Figure 7.

siRNA knockdown of AKT1/2 in BAKP (A, left panel) and POT cells (A, right panel), or BCL-2 family inhibitor ABT-263 and/or CD133 knockdown reveals that AKT1/2 siRNA knockdown or BCL-2 family inhibition with ABT-263 plus CD133 knockdown both block the AKT pathway, inducing maximum apoptosis in the presence of trametinib in BAKP (B) and POT cells (C). (A) BAKP-KO and POT-KO cells were transfected with AKT1/2 siRNA pool or the scrambled control siRNA (“Cont”).

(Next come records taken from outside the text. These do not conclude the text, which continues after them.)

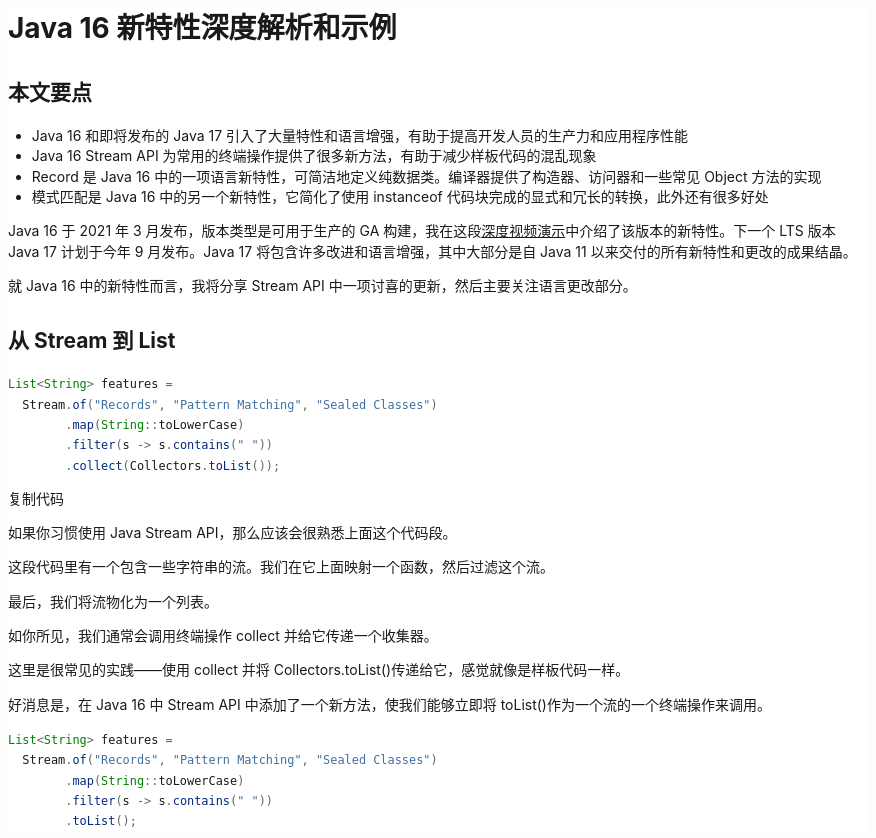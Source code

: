 # Java 16 新特性深度解析和示例

## 本文要点

- Java 16 和即将发布的 Java 17 引入了大量特性和语言增强，有助于提高开发人员的生产力和应用程序性能
- Java 16 Stream API 为常用的终端操作提供了很多新方法，有助于减少样板代码的混乱现象
- Record 是 Java 16 中的一项语言新特性，可简洁地定义纯数据类。编译器提供了构造器、访问器和一些常见 Object 方法的实现
- 模式匹配是 Java 16 中的另一个新特性，它简化了使用 instanceof 代码块完成的显式和冗长的转换，此外还有很多好处

 

Java 16 于 2021 年 3 月发布，版本类型是可用于生产的 GA 构建，我在这段[深度视频演示](http://www.infoq.com/presentations/new-java-16/)中介绍了该版本的新特性。下一个 LTS 版本 Java 17 计划于今年 9 月发布。Java 17 将包含许多改进和语言增强，其中大部分是自 Java 11 以来交付的所有新特性和更改的成果结晶。

 

就 Java 16 中的新特性而言，我将分享 Stream API 中一项讨喜的更新，然后主要关注语言更改部分。

## 从 Stream 到 List

```java
List<String> features =
  Stream.of("Records", "Pattern Matching", "Sealed Classes")
        .map(String::toLowerCase)
        .filter(s -> s.contains(" "))
        .collect(Collectors.toList());
```

复制代码

如果你习惯使用 Java Stream API，那么应该会很熟悉上面这个代码段。

 

这段代码里有一个包含一些字符串的流。我们在它上面映射一个函数，然后过滤这个流。

 

最后，我们将流物化为一个列表。

 

如你所见，我们通常会调用终端操作 collect 并给它传递一个收集器。

 

这里是很常见的实践——使用 collect 并将 Collectors.toList()传递给它，感觉就像是样板代码一样。

 

好消息是，在 Java 16 中 Stream API 中添加了一个新方法，使我们能够立即将 toList()作为一个流的一个终端操作来调用。

```java
List<String> features =
  Stream.of("Records", "Pattern Matching", "Sealed Classes")
        .map(String::toLowerCase)
        .filter(s -> s.contains(" "))
        .toList();
```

Then, 48 h after transfection, cells were treated with 100 mM trametinib for 24 h, and subjected to immunoblot analysis with antibodies to AKT1, cleaved PARP, or β-actin. (B) BAKP-KO and (C) POT-KO cells or their respective controls BAKP-SC and POT-SC cells were treated for 48 h with trametinib (100 nM) or the BCL-2 family inhibitor ABT-263 (100 nM) alone or in combination, and then subjected to immunoblot analysis with antibodies to cleaved PARP, active BAX, BCL-xL, MCL-1, or β-actin. Densitometric analysis comparing intensities of protein bands relative to bands with the highest intensity is shown in immunoblots.